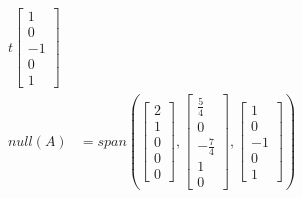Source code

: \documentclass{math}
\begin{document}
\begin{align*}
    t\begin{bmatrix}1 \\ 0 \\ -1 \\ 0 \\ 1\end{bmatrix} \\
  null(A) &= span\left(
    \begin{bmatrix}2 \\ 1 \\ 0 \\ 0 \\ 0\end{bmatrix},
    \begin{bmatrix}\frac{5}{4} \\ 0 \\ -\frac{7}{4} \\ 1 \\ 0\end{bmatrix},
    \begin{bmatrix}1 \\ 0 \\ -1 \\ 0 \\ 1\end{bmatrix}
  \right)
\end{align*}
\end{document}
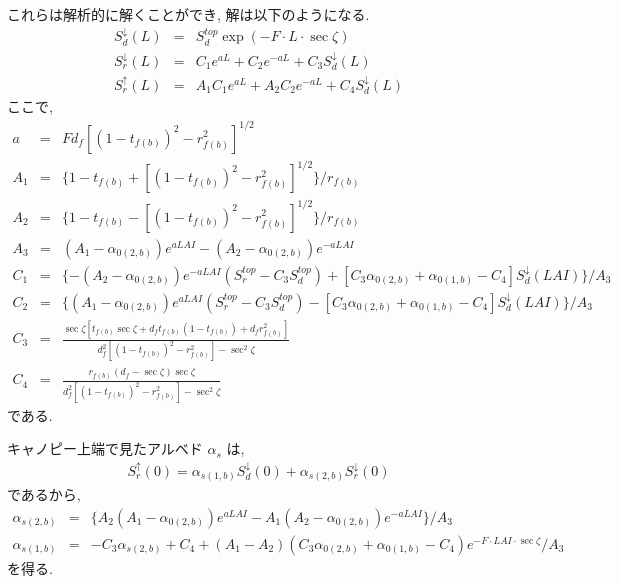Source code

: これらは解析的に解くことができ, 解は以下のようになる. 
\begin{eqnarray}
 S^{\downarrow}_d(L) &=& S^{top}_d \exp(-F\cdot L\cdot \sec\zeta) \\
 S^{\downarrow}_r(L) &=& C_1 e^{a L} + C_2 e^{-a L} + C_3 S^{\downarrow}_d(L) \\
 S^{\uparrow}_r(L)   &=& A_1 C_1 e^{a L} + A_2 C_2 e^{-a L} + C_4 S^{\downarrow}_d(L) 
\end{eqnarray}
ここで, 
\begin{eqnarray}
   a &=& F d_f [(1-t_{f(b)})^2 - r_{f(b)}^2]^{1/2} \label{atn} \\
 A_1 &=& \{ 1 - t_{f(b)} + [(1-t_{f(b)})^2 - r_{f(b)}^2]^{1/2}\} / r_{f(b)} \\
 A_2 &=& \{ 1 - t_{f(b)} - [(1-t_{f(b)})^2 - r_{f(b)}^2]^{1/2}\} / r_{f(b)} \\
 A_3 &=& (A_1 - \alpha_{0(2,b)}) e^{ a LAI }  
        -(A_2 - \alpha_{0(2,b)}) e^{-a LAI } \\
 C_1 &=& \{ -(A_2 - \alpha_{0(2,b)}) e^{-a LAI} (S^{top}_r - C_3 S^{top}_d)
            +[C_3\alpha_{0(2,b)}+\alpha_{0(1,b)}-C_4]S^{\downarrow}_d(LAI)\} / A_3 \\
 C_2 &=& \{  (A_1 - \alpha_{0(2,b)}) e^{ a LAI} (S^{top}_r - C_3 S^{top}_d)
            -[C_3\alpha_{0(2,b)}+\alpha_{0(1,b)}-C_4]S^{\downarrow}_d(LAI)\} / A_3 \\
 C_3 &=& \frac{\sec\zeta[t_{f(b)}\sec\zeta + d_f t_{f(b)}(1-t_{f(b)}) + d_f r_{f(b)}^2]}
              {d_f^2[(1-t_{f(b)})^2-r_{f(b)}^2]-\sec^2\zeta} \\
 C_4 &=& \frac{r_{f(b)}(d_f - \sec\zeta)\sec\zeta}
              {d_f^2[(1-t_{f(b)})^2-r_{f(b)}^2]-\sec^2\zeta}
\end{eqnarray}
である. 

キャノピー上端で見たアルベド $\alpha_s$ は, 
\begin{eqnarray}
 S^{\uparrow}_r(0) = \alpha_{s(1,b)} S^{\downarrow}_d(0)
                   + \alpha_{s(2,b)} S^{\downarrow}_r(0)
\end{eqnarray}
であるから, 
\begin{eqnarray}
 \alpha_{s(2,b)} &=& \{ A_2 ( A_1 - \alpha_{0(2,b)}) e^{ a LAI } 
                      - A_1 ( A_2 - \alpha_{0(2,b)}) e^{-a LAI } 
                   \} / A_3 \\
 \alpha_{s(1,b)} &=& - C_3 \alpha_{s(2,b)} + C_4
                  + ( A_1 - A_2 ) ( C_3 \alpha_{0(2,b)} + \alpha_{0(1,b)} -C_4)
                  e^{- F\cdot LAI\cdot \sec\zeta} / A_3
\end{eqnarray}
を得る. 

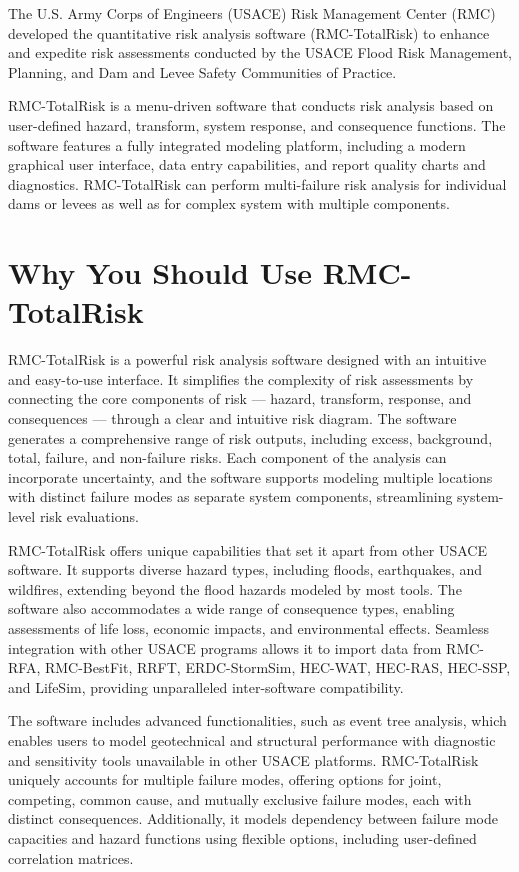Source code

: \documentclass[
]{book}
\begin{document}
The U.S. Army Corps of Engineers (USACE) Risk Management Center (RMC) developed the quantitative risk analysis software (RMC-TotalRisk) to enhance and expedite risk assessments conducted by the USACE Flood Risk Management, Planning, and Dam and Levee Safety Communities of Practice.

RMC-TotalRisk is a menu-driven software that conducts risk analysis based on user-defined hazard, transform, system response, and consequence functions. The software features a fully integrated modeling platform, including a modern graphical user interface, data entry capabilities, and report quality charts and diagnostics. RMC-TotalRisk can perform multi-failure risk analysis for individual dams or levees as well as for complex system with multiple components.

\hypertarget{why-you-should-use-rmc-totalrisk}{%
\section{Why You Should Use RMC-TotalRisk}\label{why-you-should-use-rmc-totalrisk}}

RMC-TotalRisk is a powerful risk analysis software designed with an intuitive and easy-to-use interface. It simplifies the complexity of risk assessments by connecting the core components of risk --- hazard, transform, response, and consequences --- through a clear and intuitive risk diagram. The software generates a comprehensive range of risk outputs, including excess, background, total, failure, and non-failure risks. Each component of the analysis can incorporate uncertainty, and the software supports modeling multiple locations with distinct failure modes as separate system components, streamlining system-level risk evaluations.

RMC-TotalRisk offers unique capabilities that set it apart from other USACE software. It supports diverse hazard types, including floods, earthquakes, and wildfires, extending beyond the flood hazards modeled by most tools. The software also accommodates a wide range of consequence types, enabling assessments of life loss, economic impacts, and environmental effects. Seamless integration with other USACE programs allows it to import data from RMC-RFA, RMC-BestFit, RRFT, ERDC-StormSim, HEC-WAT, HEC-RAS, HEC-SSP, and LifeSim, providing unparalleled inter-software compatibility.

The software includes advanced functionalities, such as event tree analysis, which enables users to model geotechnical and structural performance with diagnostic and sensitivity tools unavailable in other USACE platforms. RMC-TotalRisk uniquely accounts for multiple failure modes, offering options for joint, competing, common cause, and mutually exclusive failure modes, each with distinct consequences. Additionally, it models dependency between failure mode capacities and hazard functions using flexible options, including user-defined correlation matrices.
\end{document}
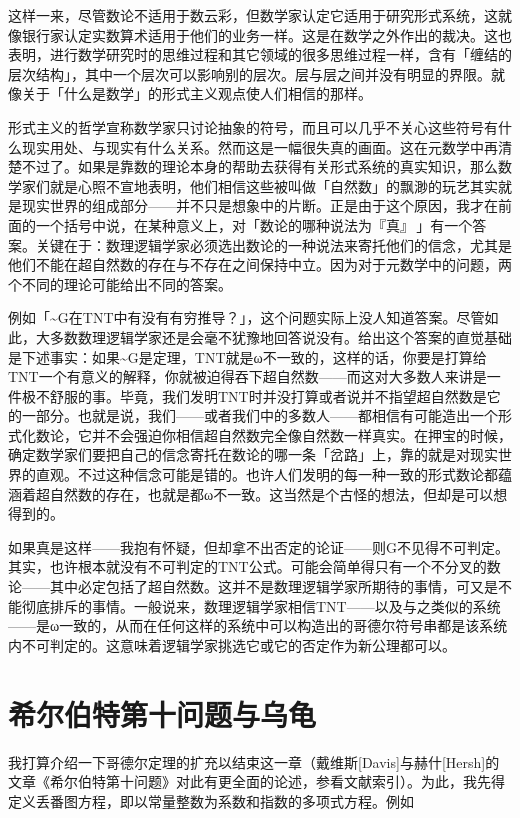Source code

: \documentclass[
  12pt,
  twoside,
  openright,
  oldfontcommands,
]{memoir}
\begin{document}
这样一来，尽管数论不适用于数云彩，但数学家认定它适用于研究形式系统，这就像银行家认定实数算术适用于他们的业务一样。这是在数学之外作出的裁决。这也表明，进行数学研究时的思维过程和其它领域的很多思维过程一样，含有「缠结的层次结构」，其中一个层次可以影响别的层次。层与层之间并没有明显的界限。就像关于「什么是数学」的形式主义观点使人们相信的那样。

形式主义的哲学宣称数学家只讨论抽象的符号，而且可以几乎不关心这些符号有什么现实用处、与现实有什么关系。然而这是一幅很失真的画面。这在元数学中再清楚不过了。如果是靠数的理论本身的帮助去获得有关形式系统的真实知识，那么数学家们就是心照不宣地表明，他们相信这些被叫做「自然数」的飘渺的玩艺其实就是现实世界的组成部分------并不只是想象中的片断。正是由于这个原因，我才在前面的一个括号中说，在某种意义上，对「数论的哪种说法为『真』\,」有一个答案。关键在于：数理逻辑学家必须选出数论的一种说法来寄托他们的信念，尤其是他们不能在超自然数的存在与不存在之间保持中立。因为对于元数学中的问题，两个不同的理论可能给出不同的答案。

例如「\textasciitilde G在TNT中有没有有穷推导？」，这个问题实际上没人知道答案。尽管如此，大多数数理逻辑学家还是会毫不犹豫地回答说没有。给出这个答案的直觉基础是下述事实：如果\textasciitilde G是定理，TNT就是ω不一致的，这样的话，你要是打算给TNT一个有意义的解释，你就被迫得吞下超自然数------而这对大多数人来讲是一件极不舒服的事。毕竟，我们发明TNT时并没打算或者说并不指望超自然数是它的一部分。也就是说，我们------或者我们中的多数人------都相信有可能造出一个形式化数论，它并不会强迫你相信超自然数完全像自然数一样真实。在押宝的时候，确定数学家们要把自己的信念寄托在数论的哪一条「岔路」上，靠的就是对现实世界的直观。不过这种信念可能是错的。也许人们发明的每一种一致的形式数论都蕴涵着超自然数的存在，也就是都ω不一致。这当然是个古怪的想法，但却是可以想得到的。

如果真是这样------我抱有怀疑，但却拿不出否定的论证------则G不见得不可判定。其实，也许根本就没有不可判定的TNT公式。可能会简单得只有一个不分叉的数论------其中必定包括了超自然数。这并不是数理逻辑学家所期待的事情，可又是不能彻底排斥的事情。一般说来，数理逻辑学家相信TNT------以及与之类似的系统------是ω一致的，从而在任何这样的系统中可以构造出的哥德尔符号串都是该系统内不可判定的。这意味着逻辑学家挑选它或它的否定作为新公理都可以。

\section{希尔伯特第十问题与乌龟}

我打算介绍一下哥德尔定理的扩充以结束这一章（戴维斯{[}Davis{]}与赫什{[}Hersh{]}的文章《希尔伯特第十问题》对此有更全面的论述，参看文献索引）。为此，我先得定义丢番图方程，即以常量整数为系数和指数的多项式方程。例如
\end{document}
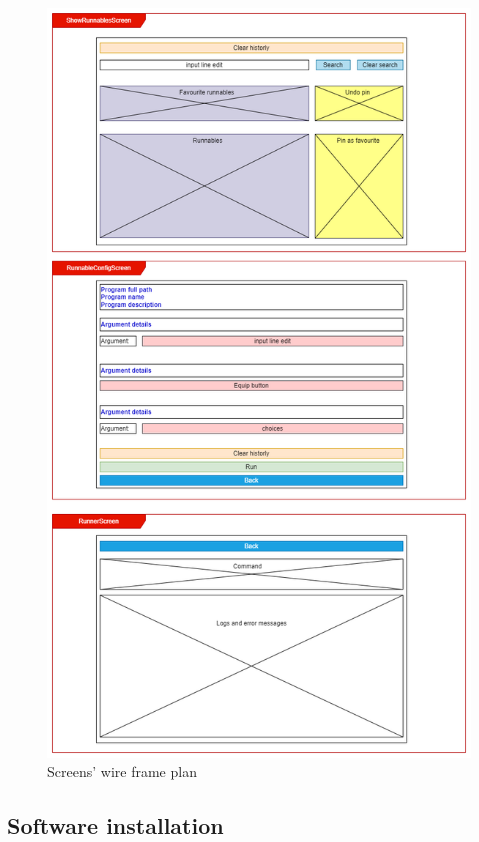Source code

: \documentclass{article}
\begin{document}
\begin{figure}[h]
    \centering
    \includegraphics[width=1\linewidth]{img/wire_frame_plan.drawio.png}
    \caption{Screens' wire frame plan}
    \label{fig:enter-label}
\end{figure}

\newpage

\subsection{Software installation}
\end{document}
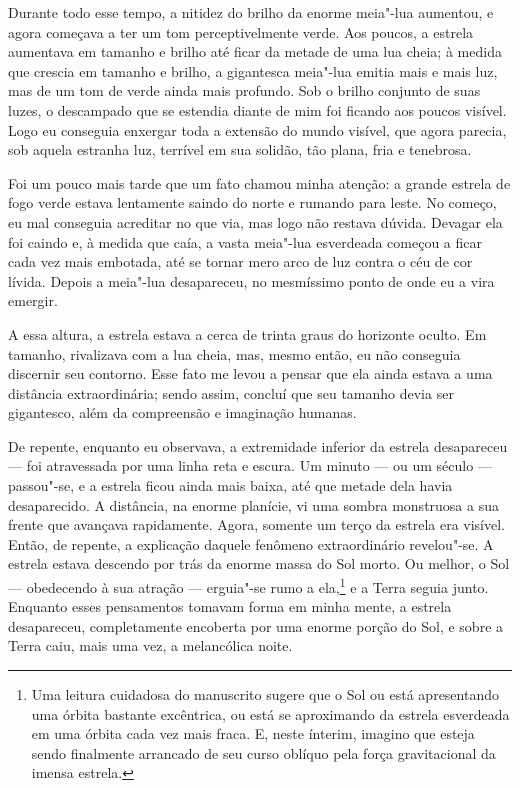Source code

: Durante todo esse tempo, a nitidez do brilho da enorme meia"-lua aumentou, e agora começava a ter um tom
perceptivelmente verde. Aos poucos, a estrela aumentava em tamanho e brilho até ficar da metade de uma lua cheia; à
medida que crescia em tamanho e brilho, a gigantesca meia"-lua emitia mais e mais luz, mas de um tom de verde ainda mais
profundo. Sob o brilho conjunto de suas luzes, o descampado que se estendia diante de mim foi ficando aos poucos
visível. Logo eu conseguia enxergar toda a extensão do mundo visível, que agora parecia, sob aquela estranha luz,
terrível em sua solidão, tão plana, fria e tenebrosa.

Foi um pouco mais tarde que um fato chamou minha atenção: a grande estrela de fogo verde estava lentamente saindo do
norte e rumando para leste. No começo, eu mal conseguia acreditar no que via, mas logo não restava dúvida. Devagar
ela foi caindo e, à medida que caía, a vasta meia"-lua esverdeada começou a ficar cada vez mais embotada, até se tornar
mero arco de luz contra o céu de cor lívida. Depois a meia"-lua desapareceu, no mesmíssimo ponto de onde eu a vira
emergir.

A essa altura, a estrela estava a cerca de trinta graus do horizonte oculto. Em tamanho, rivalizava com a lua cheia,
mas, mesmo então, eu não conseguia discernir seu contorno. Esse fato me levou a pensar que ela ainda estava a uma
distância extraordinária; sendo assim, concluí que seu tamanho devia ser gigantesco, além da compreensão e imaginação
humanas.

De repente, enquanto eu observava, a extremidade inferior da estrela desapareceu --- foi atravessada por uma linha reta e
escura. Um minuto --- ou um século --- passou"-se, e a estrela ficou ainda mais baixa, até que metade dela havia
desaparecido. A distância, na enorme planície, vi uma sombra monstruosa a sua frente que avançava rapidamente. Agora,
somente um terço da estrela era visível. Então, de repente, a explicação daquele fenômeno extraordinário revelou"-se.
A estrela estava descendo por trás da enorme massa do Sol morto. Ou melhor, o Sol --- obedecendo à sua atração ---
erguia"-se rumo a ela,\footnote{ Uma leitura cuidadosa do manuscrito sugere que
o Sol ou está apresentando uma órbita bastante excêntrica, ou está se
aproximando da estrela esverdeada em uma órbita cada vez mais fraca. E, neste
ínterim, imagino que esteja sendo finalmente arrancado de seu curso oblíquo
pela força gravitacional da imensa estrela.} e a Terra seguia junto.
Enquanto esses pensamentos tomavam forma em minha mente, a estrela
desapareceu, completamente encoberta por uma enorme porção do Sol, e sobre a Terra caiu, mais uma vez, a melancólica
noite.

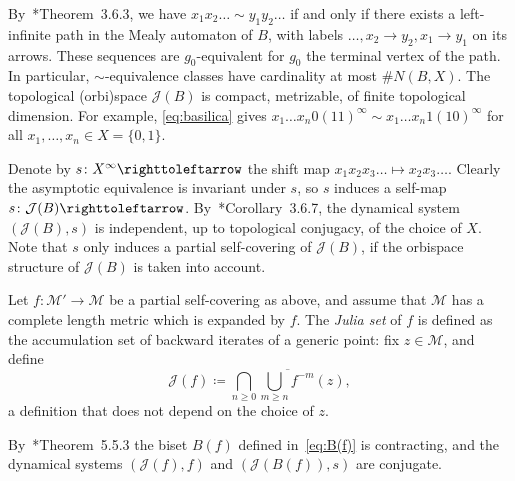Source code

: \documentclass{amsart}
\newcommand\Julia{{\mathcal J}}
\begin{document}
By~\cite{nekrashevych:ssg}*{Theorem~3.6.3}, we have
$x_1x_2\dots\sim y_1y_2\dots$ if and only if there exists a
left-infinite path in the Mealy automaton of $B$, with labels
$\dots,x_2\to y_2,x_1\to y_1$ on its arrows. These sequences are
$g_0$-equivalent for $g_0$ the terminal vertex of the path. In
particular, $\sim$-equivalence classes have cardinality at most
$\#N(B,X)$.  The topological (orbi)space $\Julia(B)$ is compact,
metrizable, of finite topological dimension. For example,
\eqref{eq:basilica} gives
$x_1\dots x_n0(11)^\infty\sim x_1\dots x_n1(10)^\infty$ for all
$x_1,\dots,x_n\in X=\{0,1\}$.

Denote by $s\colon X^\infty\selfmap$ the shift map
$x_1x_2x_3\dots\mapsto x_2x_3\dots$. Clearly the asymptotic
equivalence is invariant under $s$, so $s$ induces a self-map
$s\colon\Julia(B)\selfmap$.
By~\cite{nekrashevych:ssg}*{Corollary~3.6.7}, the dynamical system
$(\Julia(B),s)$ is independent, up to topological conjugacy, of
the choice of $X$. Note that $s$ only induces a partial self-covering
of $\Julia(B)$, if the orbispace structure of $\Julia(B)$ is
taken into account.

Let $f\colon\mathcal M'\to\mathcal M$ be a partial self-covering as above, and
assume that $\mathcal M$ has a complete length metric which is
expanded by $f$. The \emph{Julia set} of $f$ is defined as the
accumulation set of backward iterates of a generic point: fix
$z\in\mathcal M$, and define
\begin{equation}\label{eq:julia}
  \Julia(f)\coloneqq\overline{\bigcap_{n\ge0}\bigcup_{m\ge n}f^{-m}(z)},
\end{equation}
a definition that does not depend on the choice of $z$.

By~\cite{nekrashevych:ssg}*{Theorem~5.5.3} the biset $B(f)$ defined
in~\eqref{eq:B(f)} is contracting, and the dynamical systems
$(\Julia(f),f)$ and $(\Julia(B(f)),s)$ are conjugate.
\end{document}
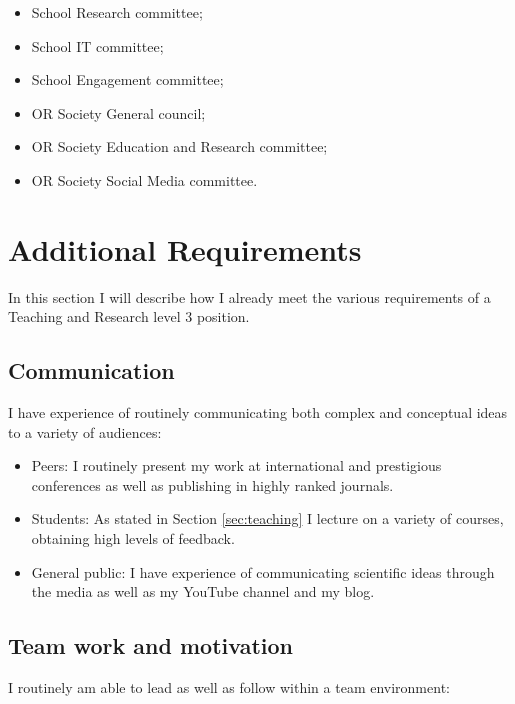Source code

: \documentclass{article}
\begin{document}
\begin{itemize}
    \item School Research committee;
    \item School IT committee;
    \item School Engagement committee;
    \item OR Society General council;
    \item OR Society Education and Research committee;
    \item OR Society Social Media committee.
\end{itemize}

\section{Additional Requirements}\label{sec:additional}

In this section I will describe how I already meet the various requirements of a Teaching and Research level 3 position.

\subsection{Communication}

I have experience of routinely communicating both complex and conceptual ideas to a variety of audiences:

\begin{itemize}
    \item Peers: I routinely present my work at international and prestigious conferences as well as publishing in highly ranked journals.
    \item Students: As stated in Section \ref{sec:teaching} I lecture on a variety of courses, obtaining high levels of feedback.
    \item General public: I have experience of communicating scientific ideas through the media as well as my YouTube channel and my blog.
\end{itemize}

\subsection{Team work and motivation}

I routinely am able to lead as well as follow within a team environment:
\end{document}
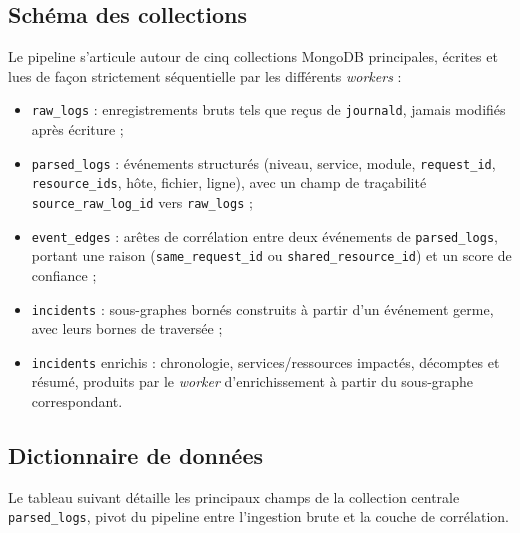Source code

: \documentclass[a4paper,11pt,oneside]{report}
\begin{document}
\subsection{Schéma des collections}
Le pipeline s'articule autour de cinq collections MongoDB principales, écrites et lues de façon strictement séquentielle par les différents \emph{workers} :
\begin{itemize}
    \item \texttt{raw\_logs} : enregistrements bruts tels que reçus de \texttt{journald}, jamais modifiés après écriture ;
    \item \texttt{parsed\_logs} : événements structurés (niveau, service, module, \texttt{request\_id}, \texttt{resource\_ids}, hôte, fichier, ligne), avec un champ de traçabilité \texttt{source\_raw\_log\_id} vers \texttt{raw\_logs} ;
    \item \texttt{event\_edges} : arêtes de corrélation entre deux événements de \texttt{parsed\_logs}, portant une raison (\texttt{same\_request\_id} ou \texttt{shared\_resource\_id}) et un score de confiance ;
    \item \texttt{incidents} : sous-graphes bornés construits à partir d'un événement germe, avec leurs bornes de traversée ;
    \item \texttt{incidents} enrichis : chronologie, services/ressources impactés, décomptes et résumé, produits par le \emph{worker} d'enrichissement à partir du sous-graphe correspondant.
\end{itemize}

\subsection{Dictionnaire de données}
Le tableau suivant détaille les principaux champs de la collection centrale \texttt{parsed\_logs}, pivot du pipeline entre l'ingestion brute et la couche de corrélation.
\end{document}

○ ○ ○ ○ ○

● **Task objective**:
Scan the listing for the string "have", then copy every line where it appears.

● **Reply to the exercise**:
By~\cite{nekrashevych:ssg}*{Theorem~3.6.3}, we have
particular, $\sim$-equivalence classes have cardinality at most
I have experience of routinely communicating both complex and conceptual ideas to a variety of audiences:
    \item General public: I have experience of communicating scientific ideas through the media as well as my YouTube channel and my blog.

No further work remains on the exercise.